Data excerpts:

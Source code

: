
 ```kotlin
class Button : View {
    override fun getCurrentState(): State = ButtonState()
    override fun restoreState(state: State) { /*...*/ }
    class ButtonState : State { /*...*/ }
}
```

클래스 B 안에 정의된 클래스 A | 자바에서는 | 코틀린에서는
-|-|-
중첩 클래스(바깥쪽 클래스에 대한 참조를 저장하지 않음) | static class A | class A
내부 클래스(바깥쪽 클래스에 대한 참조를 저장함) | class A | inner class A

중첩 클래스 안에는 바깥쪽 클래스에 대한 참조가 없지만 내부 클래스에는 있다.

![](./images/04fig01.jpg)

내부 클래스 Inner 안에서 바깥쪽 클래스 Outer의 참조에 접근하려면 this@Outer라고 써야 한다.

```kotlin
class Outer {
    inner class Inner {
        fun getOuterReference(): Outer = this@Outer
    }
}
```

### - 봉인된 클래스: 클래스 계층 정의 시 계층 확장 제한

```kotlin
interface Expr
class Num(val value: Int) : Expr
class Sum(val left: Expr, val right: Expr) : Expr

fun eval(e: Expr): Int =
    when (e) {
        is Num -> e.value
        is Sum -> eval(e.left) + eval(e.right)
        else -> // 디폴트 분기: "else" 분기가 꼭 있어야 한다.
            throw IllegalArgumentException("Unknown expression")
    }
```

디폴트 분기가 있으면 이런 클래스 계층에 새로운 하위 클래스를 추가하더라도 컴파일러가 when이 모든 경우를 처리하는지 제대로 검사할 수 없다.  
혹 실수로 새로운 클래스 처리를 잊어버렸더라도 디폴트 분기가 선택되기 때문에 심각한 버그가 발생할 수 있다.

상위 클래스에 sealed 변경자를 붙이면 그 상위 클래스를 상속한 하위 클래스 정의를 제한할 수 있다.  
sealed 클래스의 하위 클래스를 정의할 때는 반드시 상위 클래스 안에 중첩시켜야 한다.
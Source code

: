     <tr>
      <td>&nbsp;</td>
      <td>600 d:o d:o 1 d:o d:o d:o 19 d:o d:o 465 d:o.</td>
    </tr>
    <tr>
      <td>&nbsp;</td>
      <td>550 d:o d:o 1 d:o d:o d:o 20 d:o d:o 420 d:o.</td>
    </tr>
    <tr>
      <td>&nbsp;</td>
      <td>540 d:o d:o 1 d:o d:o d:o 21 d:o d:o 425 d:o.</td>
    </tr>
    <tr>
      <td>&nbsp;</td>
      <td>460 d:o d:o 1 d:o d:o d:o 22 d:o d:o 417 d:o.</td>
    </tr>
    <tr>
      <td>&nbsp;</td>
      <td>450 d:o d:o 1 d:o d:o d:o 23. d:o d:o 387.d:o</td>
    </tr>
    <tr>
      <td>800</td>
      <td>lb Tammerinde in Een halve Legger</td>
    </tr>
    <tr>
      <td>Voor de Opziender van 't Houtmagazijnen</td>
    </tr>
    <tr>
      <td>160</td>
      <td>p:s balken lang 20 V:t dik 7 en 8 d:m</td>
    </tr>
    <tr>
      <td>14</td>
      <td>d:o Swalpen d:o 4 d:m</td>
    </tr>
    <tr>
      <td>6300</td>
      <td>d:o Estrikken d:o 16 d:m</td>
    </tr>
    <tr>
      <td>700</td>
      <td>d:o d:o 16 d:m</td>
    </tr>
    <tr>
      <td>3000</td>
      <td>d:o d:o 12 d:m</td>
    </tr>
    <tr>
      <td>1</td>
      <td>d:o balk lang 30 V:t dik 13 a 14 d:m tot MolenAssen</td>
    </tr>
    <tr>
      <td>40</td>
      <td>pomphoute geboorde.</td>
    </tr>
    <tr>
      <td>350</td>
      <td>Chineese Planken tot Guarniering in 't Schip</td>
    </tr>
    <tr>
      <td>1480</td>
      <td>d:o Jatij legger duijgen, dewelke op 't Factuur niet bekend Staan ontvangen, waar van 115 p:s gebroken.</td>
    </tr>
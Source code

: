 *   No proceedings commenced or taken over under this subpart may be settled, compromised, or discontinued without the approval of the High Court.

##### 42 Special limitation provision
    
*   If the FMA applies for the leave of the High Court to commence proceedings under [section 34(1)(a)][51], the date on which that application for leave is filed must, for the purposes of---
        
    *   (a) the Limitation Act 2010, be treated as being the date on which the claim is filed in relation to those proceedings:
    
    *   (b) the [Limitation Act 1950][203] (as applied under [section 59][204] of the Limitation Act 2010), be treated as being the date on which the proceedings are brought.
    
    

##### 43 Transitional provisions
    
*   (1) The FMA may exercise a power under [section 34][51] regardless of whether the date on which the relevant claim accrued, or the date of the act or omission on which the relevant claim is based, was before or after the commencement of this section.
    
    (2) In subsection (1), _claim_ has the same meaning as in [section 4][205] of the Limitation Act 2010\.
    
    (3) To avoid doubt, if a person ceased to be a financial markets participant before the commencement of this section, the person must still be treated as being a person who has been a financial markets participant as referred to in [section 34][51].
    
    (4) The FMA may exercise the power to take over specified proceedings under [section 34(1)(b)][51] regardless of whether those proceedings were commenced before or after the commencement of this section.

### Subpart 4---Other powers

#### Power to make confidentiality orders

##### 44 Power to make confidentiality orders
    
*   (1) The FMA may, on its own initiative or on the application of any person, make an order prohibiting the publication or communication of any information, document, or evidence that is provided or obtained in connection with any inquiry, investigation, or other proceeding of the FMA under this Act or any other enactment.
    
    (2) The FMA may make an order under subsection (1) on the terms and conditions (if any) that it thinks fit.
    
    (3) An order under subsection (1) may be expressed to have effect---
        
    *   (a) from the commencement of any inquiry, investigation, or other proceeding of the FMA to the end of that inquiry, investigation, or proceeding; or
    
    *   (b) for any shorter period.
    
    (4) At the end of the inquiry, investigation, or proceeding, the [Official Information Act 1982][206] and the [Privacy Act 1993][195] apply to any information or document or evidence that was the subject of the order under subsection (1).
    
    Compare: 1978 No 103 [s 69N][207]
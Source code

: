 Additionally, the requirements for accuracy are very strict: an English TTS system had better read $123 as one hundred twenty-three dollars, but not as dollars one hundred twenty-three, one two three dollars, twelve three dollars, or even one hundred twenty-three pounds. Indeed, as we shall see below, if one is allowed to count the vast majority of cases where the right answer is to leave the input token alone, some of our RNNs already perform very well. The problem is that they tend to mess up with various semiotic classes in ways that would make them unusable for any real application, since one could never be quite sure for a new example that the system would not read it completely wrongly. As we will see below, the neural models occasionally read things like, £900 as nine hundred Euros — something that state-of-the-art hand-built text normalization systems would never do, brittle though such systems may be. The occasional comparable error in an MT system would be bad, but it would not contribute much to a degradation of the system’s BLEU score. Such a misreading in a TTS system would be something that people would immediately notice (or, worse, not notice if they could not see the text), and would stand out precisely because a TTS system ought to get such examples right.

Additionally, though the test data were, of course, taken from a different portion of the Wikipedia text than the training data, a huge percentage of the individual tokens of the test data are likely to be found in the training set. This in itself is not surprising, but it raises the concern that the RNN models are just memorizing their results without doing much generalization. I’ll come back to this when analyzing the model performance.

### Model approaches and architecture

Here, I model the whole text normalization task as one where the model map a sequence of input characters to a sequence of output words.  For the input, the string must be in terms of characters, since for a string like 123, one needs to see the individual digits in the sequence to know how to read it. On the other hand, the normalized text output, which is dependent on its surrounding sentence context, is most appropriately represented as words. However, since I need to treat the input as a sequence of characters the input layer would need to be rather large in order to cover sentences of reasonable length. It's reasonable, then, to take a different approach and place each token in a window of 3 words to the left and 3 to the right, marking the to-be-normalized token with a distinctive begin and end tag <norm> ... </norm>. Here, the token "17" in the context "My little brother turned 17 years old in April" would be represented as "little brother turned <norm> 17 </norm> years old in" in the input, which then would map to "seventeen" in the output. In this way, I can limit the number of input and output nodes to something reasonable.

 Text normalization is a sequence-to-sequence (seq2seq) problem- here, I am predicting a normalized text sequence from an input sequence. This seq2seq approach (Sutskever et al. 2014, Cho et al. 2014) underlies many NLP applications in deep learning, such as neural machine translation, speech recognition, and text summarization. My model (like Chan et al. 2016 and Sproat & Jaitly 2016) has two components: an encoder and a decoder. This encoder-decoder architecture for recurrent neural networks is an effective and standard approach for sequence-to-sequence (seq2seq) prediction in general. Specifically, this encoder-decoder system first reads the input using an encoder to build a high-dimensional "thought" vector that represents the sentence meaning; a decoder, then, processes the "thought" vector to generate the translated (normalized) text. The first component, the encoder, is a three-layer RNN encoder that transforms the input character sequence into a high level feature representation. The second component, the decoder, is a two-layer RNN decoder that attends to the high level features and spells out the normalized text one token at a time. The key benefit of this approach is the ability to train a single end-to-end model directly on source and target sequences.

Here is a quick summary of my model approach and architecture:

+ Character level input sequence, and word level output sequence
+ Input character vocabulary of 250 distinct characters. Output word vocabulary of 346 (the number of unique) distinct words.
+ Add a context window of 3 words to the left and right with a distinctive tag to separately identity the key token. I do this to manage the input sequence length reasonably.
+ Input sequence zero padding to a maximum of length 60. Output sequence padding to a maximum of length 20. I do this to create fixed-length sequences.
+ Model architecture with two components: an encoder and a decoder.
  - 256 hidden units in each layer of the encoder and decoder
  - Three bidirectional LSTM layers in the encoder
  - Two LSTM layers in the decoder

## Instructions for the task
Above are the records; from them, give again exactly the lines from the one containing "(3) An order" to the one containing "any shorter period.", both lines included, and nothing more.

## Result of the task
    (3) An order under subsection (1) may be expressed to have effect---
        
    *   (a) from the commencement of any inquiry, investigation, or other proceeding of the FMA to the end of that inquiry, investigation, or proceeding; or
    
    *   (b) for any shorter period.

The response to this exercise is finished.